Abby had tears in her eyes as she said it. She hadn't mentioned Clarke to him once since the death-wave, but she was a constant presence in their conversations. This was the most Abby had alluded to her. He wrapped his arms around her, wordlessly. She hugged him back tightly.

"You have an amazing daughter, Abby. She'll find her way back to you."

"I know," she whispered, but her heart wasn't in it. She was more scared than she was letting on. It scared Jackson, as it always did, to see Abby scared. She was his pillar, and he would do anything for her.

"Am I interrupting something?" Nathan's voice drifted quietly from the doorway.

"Not a thing," said Abby, letting Jackson go.

"Can I steal Jackson?"

"Please," she laughed, wiping her tears away brusquely, "he's outstayed his welcome."

Jackson smiled nervously at Nathan, trying to interpret his expression. He seemed more at ease, but there was still a stiffness to his shoulders.

"Oh, and Nathan Miller?" Said Abby, pretending sternness, as Jackson walked towards the door. Nathan turned to look at her. "Look after my boy."

He saluted for the second time that day. "Yes, ma'am."

Jackson flushed and almost ran from the room.

As they reached the corridor, Nathan started laughing. Jackson smiled in relief. He hadn't known what to expect.

"What's it like having Abby Griffin as a boss? Is it as terrifying as it seems?"

Jackson smiled, thinking about the woman who was his mentor, his best friend, his second mother, and yes, the most terrifying person he knew. "It's the best thing in the world."

"Well, I'm still scared of her. Your Abby is a very different woman to Chancellor Griffin."

"I know," Jackson smiled. "But she's always been there for me. When she saw how much I wanted to be a doctor, she'd let me watch procedures until I finished school, then I became her apprentice. Clarke would always come in after school, too," Jackson mused, remembering some of the happiest times of his life. "Once I started doing procedures on my own, Clarke would help. Before Jake was floated and Clarke was locked up, they were the happiest family I knew. I always envied them that, but they never intentionally made me feel left out."

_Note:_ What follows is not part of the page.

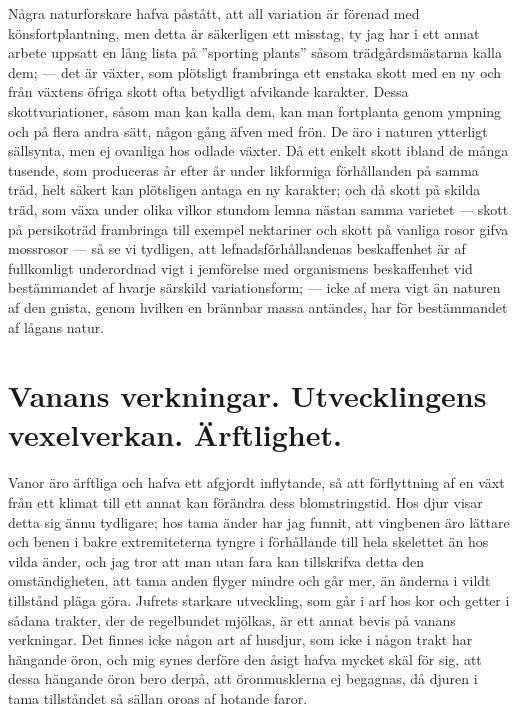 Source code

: Några naturforskare hafva påstått, att all variation är förenad med könsfortplantning, men detta är säkerligen ett misstag, ty jag har i ett annat arbete uppsatt en lång lista på ”sporting plants” såsom trädgårdsmästarna kalla dem; — det är växter, som plötsligt frambringa ett enstaka skott med en ny och från växtens öfriga skott ofta betydligt afvikande karakter. Dessa skottvariationer, såsom man kan kalla dem, kan man fortplanta genom ympning och på flera andra sätt, någon gång äfven med frön. De äro i naturen ytterligt sällsynta, men ej ovanliga hos odlade växter. Då ett enkelt skott ibland de många tusende, som produceras år efter år under likformiga förhållanden på samma träd, helt säkert kan plötsligen antaga en ny karakter; och då skott på skilda träd, som växa under olika vilkor stundom lemna nästan samma varietet — skott på persikoträd frambringa till exempel nektariner och skott på vanliga rosor gifva mossrosor — så se vi tydligen, att lefnadsförhållandenas beskaffenhet är af fullkomligt underordnad vigt i jemförelse med organismens beskaffenhet vid bestämmandet af hvarje särskild variationsform; — icke af mera vigt än naturen af den gnista, genom hvilken en brännbar massa antändes, har för bestämmandet af lågans natur.



\section[Vanans verkningar]{Vanans verkningar. Utvecklingens vexelverkan. 
Ärftlighet.}

Vanor äro ärftliga och hafva ett afgjordt inflytande, så att förflyttning af en växt från ett klimat till ett annat kan förändra dess blomstringstid. Hos djur visar detta sig ännu tydligare; hos tama änder har jag funnit, att vingbenen äro lättare och benen i bakre extremiteterna tyngre i förhållande till hela skelettet än hos vilda änder, och jag tror att man utan fara kan tillskrifva detta den omständigheten, att tama anden flyger mindre och går mer, än änderna i vildt tillstånd pläga göra. Jufrets starkare utveckling, som går i arf hos kor och getter i sådana trakter, der de regelbundet mjölkas, är ett annat bevis på vanans verkningar. Det finnes icke någon art af husdjur, som icke i någon trakt har hängande öron, och mig synes derföre den åsigt hafva mycket skäl för sig, att dessa hängande öron bero derpå, att öronmusklerna ej begagnas, då djuren i tama tillståndet så sällan oroas af hotande faror.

Nathan looked at Jackson out of the corner of his eye. He wondered if Jackson had noticed his word use.

"Do you think Clarke's ok?" Asked Nathan.

"She has to be," said Jackson. He couldn't imagine an alternative. She had been like his sister, it hurt too much to consider the prospect of her death.

"So many people are gone," said Nathan, sadly.

Jackson slipped an arm behind Nathan's back. It was only when he did this that Nathan realised he'd been walking with a hunch, trying to take the pressure off his wound. He wrapped his arm gratefully around Jackson's and allowed himself to lean slightly.